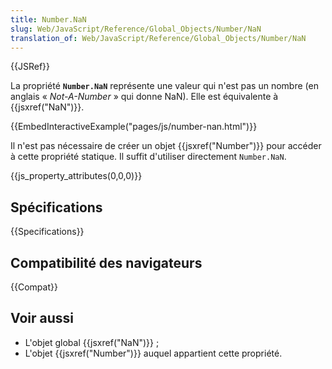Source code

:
 ```yaml
---
title: Number.NaN
slug: Web/JavaScript/Reference/Global_Objects/Number/NaN
translation_of: Web/JavaScript/Reference/Global_Objects/Number/NaN
---
```


{{JSRef}}

La propriété **`Number.NaN`** représente une valeur qui n'est pas un nombre (en anglais «&nbsp;*Not-A-Number*&nbsp;» qui donne NaN). Elle est équivalente à {{jsxref("NaN")}}.

{{EmbedInteractiveExample("pages/js/number-nan.html")}}

Il n'est pas nécessaire de créer un objet {{jsxref("Number")}} pour accéder à cette propriété statique. Il suffit d'utiliser directement `Number.NaN`.

{{js_property_attributes(0,0,0)}}

## Spécifications

{{Specifications}}

## Compatibilité des navigateurs

{{Compat}}

## Voir aussi

- L'objet global {{jsxref("NaN")}}&nbsp;;
- L'objet {{jsxref("Number")}} auquel appartient cette propriété.
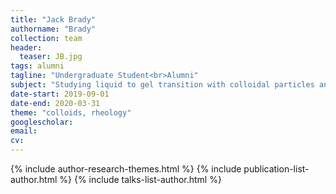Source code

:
 ```yaml
---
title: "Jack Brady"
authorname: "Brady"
collection: team
header:
  teaser: JB.jpg
tags: alumni
tagline: "Undergraduate Student<br>Alumni"
subject: "Studying liquid to gel transition with colloidal particles and rheology"
date-start: 2019-09-01
date-end: 2020-03-31
theme: "colloids, rheology"
googlescholar:
email: 
cv: 
---
```


<p align= "justify">

{% include author-research-themes.html %}
{% include publication-list-author.html %}
{% include talks-list-author.html %}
────────
REQUIREMENT ▸
Set down the records precisely as they appear. Any picture stays out.

RESPONSE ▸
Source code

:
 ```yaml
---
title: Number.NaN
slug: Web/JavaScript/Reference/Global_Objects/Number/NaN
translation_of: Web/JavaScript/Reference/Global_Objects/Number/NaN
---
```


{{JSRef}}

La propriété **`Number.NaN`** représente une valeur qui n'est pas un nombre (en anglais «&nbsp;*Not-A-Number*&nbsp;» qui donne NaN). Elle est équivalente à {{jsxref("NaN")}}.

{{EmbedInteractiveExample("pages/js/number-nan.html")}}

Il n'est pas nécessaire de créer un objet {{jsxref("Number")}} pour accéder à cette propriété statique. Il suffit d'utiliser directement `Number.NaN`.

{{js_property_attributes(0,0,0)}}

## Spécifications

{{Specifications}}

## Compatibilité des navigateurs

{{Compat}}

## Voir aussi

- L'objet global {{jsxref("NaN")}}&nbsp;;
- L'objet {{jsxref("Number")}} auquel appartient cette propriété.
Source code

:
 ```yaml
---
title: "Jack Brady"
authorname: "Brady"
collection: team
header:
  teaser: JB.jpg
tags: alumni
tagline: "Undergraduate Student<br>Alumni"
subject: "Studying liquid to gel transition with colloidal particles and rheology"
date-start: 2019-09-01
date-end: 2020-03-31
theme: "colloids, rheology"
googlescholar:
email: 
cv: 
---
```


<p align= "justify">

{% include author-research-themes.html %}
{% include publication-list-author.html %}
{% include talks-list-author.html %}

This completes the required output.